All of the data that follows should be given again exactly, without its images.
"""
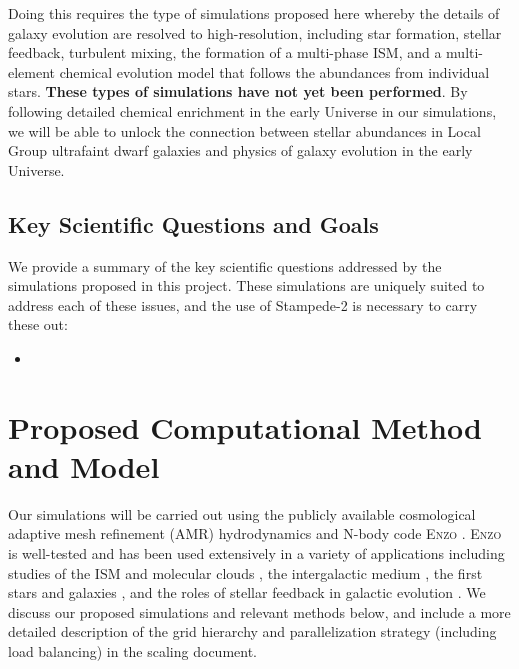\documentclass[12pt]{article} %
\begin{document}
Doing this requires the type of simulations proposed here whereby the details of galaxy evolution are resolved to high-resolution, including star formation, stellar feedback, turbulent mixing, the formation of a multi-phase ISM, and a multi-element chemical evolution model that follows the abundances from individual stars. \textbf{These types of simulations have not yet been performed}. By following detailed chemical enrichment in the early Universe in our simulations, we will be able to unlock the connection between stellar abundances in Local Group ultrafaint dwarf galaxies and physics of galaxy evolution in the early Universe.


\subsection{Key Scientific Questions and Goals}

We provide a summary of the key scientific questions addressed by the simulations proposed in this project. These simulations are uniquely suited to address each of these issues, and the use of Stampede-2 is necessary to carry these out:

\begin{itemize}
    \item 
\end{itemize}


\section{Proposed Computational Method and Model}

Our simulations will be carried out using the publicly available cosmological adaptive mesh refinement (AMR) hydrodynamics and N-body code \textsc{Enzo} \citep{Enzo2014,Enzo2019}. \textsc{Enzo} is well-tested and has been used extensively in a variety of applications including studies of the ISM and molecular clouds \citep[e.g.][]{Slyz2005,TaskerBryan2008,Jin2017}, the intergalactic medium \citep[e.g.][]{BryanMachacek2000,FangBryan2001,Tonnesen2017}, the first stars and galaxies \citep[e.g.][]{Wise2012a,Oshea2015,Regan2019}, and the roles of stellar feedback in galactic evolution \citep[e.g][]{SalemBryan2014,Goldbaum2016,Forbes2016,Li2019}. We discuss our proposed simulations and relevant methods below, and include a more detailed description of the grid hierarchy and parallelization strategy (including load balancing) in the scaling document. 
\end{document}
"""
## [SOLVED EXERCISE]
\documentclass[12pt]{article} %
\begin{document}
Doing this requires the type of simulations proposed here whereby the details of galaxy evolution are resolved to high-resolution, including star formation, stellar feedback, turbulent mixing, the formation of a multi-phase ISM, and a multi-element chemical evolution model that follows the abundances from individual stars. \textbf{These types of simulations have not yet been performed}. By following detailed chemical enrichment in the early Universe in our simulations, we will be able to unlock the connection between stellar abundances in Local Group ultrafaint dwarf galaxies and physics of galaxy evolution in the early Universe.


\subsection{Key Scientific Questions and Goals}

We provide a summary of the key scientific questions addressed by the simulations proposed in this project. These simulations are uniquely suited to address each of these issues, and the use of Stampede-2 is necessary to carry these out:

\begin{itemize}
    \item 
\end{itemize}


\section{Proposed Computational Method and Model}

Our simulations will be carried out using the publicly available cosmological adaptive mesh refinement (AMR) hydrodynamics and N-body code \textsc{Enzo} \citep{Enzo2014,Enzo2019}. \textsc{Enzo} is well-tested and has been used extensively in a variety of applications including studies of the ISM and molecular clouds \citep[e.g.][]{Slyz2005,TaskerBryan2008,Jin2017}, the intergalactic medium \citep[e.g.][]{BryanMachacek2000,FangBryan2001,Tonnesen2017}, the first stars and galaxies \citep[e.g.][]{Wise2012a,Oshea2015,Regan2019}, and the roles of stellar feedback in galactic evolution \citep[e.g][]{SalemBryan2014,Goldbaum2016,Forbes2016,Li2019}. We discuss our proposed simulations and relevant methods below, and include a more detailed description of the grid hierarchy and parallelization strategy (including load balancing) in the scaling document. 
\end{document}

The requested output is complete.